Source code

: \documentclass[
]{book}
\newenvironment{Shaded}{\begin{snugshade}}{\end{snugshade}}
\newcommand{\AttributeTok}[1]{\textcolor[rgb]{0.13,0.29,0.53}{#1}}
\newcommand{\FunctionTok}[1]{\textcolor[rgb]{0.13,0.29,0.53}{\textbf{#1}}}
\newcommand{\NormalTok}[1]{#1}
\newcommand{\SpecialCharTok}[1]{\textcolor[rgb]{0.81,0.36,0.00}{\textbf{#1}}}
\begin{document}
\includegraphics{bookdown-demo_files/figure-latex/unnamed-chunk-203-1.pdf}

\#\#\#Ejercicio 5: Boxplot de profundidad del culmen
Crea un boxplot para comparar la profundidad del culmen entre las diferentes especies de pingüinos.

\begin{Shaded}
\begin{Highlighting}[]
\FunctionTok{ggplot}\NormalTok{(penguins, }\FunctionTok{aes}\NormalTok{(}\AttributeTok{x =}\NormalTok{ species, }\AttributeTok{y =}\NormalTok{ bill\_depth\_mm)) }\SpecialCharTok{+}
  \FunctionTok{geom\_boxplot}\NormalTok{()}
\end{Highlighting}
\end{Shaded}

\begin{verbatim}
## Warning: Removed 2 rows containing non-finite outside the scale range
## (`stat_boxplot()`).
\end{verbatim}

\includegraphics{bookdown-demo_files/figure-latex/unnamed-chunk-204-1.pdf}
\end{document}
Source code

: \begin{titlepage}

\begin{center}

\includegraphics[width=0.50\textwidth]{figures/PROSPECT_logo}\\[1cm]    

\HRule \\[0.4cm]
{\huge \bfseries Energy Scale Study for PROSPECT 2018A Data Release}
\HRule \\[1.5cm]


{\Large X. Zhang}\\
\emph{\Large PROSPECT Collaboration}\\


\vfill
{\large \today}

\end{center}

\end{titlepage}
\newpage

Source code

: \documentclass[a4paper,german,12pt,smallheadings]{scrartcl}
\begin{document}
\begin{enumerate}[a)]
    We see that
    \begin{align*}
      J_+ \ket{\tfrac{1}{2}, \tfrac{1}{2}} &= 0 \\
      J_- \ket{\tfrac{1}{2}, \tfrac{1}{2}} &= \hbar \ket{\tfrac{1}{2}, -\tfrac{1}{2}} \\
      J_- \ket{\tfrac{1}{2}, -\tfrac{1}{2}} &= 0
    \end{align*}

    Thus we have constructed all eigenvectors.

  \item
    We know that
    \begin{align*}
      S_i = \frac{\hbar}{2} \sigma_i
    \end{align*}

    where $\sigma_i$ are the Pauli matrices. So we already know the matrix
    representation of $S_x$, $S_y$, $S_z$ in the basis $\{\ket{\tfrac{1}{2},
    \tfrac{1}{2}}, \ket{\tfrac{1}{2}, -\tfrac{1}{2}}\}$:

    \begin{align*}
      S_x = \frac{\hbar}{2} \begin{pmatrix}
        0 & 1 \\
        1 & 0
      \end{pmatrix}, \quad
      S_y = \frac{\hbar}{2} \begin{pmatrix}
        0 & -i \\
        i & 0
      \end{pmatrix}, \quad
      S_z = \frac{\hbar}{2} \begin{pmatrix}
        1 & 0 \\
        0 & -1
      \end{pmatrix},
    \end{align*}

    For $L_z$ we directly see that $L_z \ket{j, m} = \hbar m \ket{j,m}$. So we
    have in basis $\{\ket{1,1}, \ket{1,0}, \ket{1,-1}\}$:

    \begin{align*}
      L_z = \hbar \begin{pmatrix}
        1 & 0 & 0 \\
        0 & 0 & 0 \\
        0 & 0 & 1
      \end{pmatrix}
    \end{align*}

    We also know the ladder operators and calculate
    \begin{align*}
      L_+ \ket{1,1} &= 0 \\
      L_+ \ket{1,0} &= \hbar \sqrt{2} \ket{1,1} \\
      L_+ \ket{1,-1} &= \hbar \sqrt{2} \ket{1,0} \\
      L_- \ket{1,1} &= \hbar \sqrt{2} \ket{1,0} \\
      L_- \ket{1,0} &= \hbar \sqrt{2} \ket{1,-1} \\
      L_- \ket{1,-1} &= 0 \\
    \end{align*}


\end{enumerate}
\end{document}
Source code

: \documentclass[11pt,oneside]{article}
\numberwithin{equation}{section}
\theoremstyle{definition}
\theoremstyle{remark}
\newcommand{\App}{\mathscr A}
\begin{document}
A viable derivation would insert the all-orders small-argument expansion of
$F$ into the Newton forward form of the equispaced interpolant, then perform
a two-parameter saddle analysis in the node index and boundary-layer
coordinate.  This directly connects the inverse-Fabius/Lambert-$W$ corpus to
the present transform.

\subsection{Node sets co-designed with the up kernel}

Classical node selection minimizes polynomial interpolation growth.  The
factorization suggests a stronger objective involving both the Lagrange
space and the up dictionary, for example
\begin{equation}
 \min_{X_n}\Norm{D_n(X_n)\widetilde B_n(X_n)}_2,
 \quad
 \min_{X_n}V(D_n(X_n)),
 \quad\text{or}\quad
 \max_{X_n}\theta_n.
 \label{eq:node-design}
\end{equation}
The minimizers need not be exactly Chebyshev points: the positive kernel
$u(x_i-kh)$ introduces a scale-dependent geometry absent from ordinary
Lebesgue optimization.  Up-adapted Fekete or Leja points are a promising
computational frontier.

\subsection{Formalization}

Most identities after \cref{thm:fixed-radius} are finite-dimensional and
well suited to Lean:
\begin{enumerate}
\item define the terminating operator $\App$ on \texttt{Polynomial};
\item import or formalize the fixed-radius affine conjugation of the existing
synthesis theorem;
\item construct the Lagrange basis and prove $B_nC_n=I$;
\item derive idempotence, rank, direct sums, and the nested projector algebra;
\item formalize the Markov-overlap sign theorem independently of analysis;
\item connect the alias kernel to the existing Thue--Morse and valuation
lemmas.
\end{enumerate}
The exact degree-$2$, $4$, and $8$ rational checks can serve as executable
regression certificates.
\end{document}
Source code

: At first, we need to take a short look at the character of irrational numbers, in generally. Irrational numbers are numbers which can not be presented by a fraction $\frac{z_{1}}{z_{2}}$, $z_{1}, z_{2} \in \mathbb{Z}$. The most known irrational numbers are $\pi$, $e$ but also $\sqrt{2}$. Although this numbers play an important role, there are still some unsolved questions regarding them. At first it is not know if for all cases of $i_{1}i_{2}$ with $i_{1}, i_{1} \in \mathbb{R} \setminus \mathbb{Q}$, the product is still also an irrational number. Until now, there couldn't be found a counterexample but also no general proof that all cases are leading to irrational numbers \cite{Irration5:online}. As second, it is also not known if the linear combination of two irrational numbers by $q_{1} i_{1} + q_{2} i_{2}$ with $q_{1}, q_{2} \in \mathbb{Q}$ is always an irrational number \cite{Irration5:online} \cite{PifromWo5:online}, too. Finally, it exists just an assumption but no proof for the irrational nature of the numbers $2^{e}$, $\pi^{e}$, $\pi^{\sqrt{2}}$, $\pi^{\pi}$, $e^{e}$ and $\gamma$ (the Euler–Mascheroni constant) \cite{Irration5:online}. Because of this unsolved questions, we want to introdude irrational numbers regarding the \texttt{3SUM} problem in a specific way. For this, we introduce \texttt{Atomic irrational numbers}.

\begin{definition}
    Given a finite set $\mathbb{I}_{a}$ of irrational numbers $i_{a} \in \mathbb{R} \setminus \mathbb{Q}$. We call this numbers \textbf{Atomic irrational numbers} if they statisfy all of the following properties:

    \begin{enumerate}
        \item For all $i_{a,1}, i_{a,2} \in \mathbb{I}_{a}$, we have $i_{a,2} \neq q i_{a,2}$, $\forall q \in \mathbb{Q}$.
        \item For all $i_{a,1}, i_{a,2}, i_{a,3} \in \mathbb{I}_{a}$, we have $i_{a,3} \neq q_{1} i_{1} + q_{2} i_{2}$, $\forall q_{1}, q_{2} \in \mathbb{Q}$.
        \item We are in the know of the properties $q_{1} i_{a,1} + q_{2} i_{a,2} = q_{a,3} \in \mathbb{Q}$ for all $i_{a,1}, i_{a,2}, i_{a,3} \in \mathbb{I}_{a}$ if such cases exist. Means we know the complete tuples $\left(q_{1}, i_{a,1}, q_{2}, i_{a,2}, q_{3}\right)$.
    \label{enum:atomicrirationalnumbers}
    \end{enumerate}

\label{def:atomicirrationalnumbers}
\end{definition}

==========

The lines to show are those in the data above that include "documentclass".

: \documentclass[
: \documentclass[a4paper,german,12pt,smallheadings]{scrartcl}
: \documentclass[11pt,oneside]{article}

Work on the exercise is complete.